To strengthen its financial position, Oando increased its Reserve-Based Lending (RBL 2) facility to $375 million, providing greater flexibility for the development of its 1 billion barrels of oil equivalent (boe) upstream portfolio. It also renegotiated key credit facilities on more favorable terms to free up liquidity for drilling and infrastructure projects.

The company expanded its footprint beyond Nigeria, securing operatorship of Block KON 13 in Angola and emerging as the preferred bidder for the Guaracara Refinery in Trinidad & Tobago, marking its entry into the Caribbean downstream market.

In its downstream trading business, Oando lifted 21 crude cargoes (19.8 million barrels), up from 15 cargoes (16.7 million barrels) a year earlier, as the division shifted focus to higher-margin crude and gas opportunities.

Beyond hydrocarbons, Oando advanced its clean energy initiatives, including plans for a 1.2GW solar PV assembly plant, a 6MW geothermal pilot, and a PET recycling facility with a capacity of 2,750 tons per month, underscoring its diversification strategy.

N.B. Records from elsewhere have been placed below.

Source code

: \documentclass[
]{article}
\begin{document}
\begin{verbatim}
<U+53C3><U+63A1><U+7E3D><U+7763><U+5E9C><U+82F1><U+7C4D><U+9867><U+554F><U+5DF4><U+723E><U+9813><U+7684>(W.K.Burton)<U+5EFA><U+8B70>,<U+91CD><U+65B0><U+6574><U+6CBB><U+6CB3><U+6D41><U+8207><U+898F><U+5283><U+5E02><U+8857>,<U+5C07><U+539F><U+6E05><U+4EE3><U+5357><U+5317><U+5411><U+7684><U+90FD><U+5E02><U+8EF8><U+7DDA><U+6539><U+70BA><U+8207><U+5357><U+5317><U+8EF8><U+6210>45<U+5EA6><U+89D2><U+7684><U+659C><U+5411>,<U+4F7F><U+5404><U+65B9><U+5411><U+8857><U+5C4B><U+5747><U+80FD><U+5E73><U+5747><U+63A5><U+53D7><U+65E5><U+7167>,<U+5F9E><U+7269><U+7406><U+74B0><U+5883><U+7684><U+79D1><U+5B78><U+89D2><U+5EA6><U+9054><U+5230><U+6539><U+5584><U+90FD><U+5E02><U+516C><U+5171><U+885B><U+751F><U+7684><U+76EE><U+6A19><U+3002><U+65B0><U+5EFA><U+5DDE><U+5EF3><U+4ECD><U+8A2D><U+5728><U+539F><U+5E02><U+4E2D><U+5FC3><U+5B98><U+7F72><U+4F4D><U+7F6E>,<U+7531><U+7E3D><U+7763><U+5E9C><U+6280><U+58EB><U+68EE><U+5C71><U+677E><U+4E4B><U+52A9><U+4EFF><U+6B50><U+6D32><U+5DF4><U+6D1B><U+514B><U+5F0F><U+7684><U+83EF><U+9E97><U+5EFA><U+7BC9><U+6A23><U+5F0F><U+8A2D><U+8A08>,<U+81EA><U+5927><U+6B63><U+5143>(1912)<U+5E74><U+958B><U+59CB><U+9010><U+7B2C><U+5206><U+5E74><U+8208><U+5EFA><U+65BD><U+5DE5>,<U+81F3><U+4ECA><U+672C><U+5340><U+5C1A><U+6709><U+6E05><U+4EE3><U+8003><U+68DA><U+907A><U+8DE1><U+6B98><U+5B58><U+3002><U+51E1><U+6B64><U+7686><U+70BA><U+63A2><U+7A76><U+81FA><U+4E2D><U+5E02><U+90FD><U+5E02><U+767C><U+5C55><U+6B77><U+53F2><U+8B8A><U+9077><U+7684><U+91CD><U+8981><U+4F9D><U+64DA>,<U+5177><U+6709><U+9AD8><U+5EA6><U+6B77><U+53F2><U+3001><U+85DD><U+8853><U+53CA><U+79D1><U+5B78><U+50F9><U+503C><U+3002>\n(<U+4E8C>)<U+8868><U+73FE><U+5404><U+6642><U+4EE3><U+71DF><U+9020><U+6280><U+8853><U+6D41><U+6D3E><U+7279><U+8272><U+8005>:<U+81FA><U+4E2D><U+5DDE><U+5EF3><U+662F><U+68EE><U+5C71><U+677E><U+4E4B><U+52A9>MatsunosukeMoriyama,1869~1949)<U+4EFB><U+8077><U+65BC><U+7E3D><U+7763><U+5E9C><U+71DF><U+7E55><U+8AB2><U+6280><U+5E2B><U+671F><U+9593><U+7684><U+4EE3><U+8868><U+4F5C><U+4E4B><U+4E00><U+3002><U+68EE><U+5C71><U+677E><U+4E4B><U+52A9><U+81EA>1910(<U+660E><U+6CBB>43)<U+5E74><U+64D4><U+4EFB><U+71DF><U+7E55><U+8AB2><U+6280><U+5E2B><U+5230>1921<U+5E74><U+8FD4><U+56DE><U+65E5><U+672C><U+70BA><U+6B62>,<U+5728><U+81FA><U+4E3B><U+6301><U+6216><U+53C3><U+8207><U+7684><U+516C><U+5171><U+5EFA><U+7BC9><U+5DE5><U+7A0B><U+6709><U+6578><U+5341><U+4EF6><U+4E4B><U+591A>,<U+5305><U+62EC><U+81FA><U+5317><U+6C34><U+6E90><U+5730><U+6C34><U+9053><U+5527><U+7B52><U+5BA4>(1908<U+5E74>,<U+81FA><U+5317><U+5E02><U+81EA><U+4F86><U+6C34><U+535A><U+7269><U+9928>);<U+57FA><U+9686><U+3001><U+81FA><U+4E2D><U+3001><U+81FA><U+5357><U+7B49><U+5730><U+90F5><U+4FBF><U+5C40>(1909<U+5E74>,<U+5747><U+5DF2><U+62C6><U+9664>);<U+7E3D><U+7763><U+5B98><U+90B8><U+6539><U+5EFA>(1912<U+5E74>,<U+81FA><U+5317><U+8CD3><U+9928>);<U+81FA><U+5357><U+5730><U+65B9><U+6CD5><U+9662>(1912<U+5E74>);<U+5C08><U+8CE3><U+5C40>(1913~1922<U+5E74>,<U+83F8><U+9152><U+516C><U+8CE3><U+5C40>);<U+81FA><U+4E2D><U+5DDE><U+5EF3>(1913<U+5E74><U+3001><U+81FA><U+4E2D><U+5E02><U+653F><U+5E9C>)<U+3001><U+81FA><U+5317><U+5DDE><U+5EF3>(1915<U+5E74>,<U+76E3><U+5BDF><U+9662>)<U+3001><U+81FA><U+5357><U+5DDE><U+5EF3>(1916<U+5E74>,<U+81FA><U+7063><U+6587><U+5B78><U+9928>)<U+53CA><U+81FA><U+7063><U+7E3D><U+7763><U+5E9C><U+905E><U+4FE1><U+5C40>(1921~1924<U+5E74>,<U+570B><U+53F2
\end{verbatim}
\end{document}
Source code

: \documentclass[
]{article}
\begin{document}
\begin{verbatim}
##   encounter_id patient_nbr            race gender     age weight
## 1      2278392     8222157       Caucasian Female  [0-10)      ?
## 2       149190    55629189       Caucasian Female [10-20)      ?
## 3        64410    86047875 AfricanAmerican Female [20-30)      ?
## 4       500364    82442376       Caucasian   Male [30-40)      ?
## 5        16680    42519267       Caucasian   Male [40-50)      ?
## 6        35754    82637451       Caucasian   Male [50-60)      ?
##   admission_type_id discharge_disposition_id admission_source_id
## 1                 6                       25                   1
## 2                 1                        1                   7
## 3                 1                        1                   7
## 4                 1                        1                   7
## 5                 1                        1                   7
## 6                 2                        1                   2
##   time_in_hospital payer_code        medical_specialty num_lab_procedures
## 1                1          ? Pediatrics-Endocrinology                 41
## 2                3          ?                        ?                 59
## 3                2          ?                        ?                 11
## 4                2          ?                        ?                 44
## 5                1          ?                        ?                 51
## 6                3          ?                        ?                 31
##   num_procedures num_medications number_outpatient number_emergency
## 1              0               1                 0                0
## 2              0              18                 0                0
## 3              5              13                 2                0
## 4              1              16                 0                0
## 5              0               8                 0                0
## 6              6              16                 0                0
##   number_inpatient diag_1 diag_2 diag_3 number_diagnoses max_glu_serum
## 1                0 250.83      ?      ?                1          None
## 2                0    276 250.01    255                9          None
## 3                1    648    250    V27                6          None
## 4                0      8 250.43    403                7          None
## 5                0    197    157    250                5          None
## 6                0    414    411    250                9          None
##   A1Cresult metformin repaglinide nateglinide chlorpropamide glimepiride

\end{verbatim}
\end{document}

The company also completed the first tranche of its 1.28 billion-share distribution programme, delivering a 5.33% dividend yield—its first direct payout to shareholders in several years.

During the period, Mrs. Folashade Ibidapo-Obe was appointed Chief Compliance Officer and Company Secretary, reinforcing Oando’s governance framework.

Looking ahead, Oando reaffirmed its full-year production guidance of about 40,000 boepd and capital expenditure of $120–130 million, focused on drilling, infrastructure optimization, and ESG initiatives.

“As we enter the final quarter of 2025, our priority remains strengthening the balance sheet, expanding production, and sustaining long-term value creation,” Tinubu added.